Baseball Players And Politicians

Boston Red Sox players jog off the field after winning Game 2 of the World Series against the St. Louis Cardinals in Boston. AP

Do you know what no one talks about at World Series time? My baseball career, which is understandable, I suppose. The closest I came to being part of a long history of the game was when the nephew of the great Dizzy Dean hit me in the eye when he was a curveball ace of the SMU freshman team and I was a sore-armed catcher for the TCU club. That ended my hopeless quest to be a major-league ball player, but couldn't cool a love of the game that taught me more about life than any book I ever read.

But then these Red Sox showed up and made me wonder about one lesson the coaches always harped on: `Show up in a clean uniform and look sharp. It shows respect for the game, and besides, if you look like a ball player, the other team might think you're better than you really are.'

Tell that to this lovable group of Red Sox whack jobs with their mountain-man hair, white guys with cornrows and the mangiest collections of beards since the last parting of the Red Sea by Cecil B. DeMille. These guys wear the uniform like they're heading out to trick-or-treat. Are they trying to scare the other team?

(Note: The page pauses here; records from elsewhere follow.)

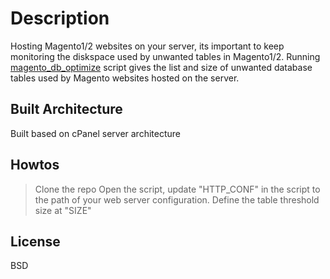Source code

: # Description
Hosting Magento1/2 websites on your server, its important to keep monitoring the diskspace used by unwanted tables in Magento1/2.
Running [magento_db_optimize](https://github.com/hokkolo/magento_db_optimize) script gives the list and size of unwanted database tables used by Magento websites hosted on the server.

## Built Architecture
Built based on cPanel server architecture

## Howtos
> Clone the repo
> Open the script, update "HTTP_CONF" in the script to the path of your web server configuration.
> Define the table threshold size at "SIZE"

## License
BSD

I keep thinking of the Red Sox, this wildly different group of individuals who've become a real team, when I look at our politicians who've been reduced to pablum-spouting look-alikes by media coaches, who've taught them to stay on message and at all costs avoid any spontaneity. I still like candidates who go to the barbershop, of course. It's good for the local economy. But wouldn't it be great if, just once in a while, candidates let it all hang out and had a little fun like the Red Sox do? It might be good politics; might even scare the other side. It's sure working for the Red Sox.